Figure 3: Privilege drop on /dev/kvm
Recommendations
Defenders running arm64 KVM hosts should prioritize applying the mainline patch at commit 13031fb6b835 and the two companion fixes for CVE-2026-46316. Organizations operating multi-tenant arm64 infrastructure, particularly public cloud providers, should closely evaluate this issue given that exploitation requires only guest kernel privilege and yields host root. Since this represents a new vulnerability class, additional variants and follow-up vulnerabilities are expected, so continued monitoring of the vgic-its code path is warranted even after patching.
IoCs
PoC SHA256
e0ab84da2d2783c8cae3624e8ce58b99ad79219753b249671ff7f743abdacc35YARA Rules
rule ITScape_ExploitConstants_1
{
meta:
author = "Malware Utkonos"
date = "2026-05-11"
description = "Detects constants used in ITScape exploit PoC."
reference = "https://github.com/V4bel/ITScape/blob/main/poc.c"
poc = "e0ab84da2d2783c8cae3624e8ce58b99ad79219753b249671ff7f743abdacc35"
strings:
$orderly_poweroff = { 2cf90d800080ffff }
$poweroff_cmd = { c803d0820080ffff }
$neigh_gc_work_func = { 502d1d830080ffff }
$pmu_fn_linked = { b80e09800080ffff }
$gadget_rt = { dcc6d7800080ffff }
// canary magic ("LEAKLEAD" = 0x4c45414b4c454144 byte-swapped)
$leak_sentinel = { 4441454c4b41454c }
// payload: "/bin/touch /ITScape" packed as three u64s
$sc_write_bin_tou = { 2f62696e2f746f75 } // /bin/tou
$sc_write_ch_ITSc = { 6368202f49545363 } // ch /ITSc
$sc_write_ape = { 6170650000000000 } // ape\0
condition:
5 of them
}
rule ITScape_KVM_PrivDrop_1
{
meta:
author = "Malware Utkonos"
date = "2026-05-11"
description = "Detects /dev/kvm group rw check and drop to setgroups/setgid/setuid(1000) used in ITScape PoC."
reference = "https://github.com/V4bel/ITScape/blob/main/poc.c"
poc = "e0ab84da2d2783c8cae3624e8ce58b99ad79219753b249671ff7f743abdacc35"
strings:
$kvm = "/dev/kvm"
$op = { e0??4?b9 00041f12 1f180071 ?1[2]54 010080d2 000080d2 [3]9? 007d8052 [3]9? ?0[2]35 007d8052 [3]9? ?0[2]35 }
// 004025cc e0c340b9 ldr w0, [sp, #0xc0 {guest_memfd.reserved[0].d}] // load stat st_mode; offset floats
// 004025d0 00041f12 and w0, w0, #0x6 // mask S_IRGRP|S_IWGRP (0x4|0x2)
// 004025d4 1f180071 cmp w0, #0x6 // both group rw bits must be set
// 004025d8 c1f0ff54 b.ne 0x4023f0
// 004025dc 010080d2 mov x1, #0 // setgroups(0, NULL)

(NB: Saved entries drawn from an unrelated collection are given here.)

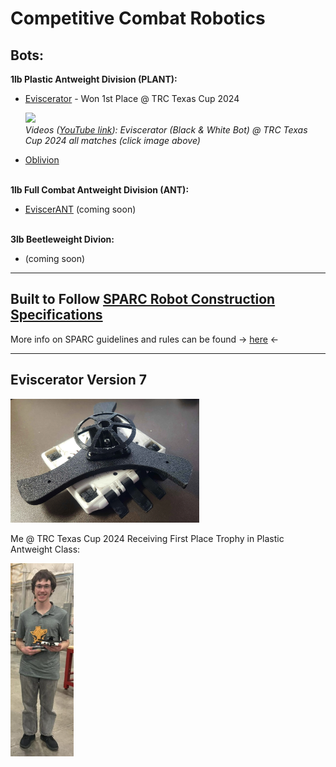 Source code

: # Competitive Combat Robotics
**Bots:**
---
**1lb Plastic Antweight Division (PLANT):**

- [Eviscerator](Eviscerator/Eviscerator_(PLANT).md) - Won 1st Place @ TRC Texas Cup 2024
  
   <!-- - Videos (youtube): Eviscerator @ TRC Texas Cup 2024 all matches ](https://www.youtube.com/watch?v=gL7ahHKzthY&list=PLaajWfdDszmCy5Lru08SvIwDpJg_W1IqT) -->

  <p align="left">
  <a href="https://www.youtube.com/watch?v=Ix6BwbreU1s?list=PLaajWfdDszmCy5Lru08SvIwDpJg_W1IqT">
  <img src="https://img.youtube.com/vi/Ix6BwbreU1s/0.jpg" width="400">
    </a>
    <br>
    <em>Videos (<a href="https://www.youtube.com/watch?v=Ix6BwbreU1s?list=PLaajWfdDszmCy5Lru08SvIwDpJg_W1IqT">YouTube link</a>):  
  Eviscerator (Black & White Bot) @ TRC Texas Cup 2024 all matches (click image above)</em>
  </p>
- [Oblivion](Oblivion/Oblivion_(PLANT).md)

<br>**1lb Full Combat Antweight Division (ANT):**

- [EviscerANT](EviscerANT/Eviscerator_(ANT).md) (coming soon)  
  
<br>**3lb Beetleweight Divion:**
- (coming soon)



---
Built to Follow [SPARC Robot Construction Specifications](https://www.sparc.tools/SPARC_Robot_Construction_Specifications_v1.5.pdf)
---
More info on SPARC guidelines and rules can be found -> [here](https://www.sparc.tools/) <-

---
Eviscerator Version 7
---
<img src="Eviscerator/ImagesEviscerator/o4.webp" width="60%" />

Me @ TRC Texas Cup 2024 Receiving First Place Trophy in Plastic Antweight Class:

<img src="Eviscerator/ImagesEviscerator/w1.png" width="20%" />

// 004025e0 000080d2 mov x0, #0
// 004025e4 b3feff97 bl setgroups
// 004025e8 007d8052 mov w0, #0x3e8 // setgid(1000)
// 004025ec 71feff97 bl setgid
// 004025f0 00f0ff35 cbnz w0, 0x4023f0
// 004025f4 007d8052 mov w0, #0x3e8 // setuid(1000)
// 004025f8 a6fdff97 bl setuid
// 004025fc a0efff35 cbnz w0, 0x4023f0
condition:
$kvm and $op
}This post was assembled with assistance from generative AI.